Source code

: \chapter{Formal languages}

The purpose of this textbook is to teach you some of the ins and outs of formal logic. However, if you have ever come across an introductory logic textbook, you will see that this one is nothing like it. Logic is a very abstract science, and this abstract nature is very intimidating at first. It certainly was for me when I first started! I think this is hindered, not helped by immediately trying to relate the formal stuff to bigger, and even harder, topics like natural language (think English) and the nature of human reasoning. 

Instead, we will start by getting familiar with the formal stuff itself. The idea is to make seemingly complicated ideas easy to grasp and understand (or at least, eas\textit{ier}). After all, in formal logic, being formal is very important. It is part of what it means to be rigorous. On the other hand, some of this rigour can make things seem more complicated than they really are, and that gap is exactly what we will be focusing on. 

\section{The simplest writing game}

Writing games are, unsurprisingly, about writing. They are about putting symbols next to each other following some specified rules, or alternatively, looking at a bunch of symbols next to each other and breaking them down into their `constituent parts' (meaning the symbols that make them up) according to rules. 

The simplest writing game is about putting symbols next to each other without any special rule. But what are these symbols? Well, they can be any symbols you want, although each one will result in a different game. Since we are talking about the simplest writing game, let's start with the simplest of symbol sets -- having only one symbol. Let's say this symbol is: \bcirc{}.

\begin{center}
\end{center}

...

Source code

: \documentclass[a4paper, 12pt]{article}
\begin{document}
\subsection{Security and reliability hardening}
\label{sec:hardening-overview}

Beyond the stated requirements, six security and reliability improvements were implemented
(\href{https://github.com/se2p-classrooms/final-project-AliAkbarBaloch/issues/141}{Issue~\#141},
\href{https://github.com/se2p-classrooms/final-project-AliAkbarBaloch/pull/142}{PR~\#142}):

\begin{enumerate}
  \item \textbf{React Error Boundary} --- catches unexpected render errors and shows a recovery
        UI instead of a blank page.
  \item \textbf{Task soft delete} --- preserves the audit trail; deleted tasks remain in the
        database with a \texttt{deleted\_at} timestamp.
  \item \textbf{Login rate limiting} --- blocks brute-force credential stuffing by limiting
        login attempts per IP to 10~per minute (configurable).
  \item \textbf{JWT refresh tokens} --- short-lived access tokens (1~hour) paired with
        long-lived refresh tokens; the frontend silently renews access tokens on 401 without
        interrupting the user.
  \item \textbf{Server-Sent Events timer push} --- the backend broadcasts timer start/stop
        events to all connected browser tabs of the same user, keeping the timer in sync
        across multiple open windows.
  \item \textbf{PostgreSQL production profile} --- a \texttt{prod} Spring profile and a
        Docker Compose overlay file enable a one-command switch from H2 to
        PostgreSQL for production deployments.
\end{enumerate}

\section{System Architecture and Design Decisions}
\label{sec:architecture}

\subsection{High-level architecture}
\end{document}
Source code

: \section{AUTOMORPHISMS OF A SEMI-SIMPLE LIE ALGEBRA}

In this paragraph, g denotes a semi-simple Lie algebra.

* * *

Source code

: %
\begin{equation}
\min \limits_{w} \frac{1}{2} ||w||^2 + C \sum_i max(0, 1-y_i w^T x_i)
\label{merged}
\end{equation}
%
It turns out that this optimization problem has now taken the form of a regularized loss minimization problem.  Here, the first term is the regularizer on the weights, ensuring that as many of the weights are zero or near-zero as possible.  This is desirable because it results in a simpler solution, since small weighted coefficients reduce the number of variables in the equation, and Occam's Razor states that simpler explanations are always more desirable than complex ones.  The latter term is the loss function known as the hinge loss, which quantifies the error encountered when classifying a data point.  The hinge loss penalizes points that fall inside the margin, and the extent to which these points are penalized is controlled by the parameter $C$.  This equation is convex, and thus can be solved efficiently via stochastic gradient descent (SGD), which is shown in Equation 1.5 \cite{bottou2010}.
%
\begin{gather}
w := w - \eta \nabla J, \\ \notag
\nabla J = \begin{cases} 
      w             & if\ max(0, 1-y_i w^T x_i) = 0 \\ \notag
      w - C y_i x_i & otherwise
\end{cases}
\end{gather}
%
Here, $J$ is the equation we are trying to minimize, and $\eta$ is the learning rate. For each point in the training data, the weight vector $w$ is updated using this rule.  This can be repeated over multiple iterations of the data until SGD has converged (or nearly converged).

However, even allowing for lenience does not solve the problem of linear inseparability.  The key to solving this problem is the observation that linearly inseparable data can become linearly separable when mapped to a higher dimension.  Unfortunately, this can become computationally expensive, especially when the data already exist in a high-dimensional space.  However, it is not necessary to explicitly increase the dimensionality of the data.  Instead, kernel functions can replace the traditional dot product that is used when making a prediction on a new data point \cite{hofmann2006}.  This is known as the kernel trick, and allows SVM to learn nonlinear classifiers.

### ABOUT THIS EXERCISE:
Go over the listing above and copy out each line that includes "tokens".

### REPLY:
  \item \textbf{JWT refresh tokens} --- short-lived access tokens (1~hour) paired with
        long-lived refresh tokens; the frontend silently renews access tokens on 401 without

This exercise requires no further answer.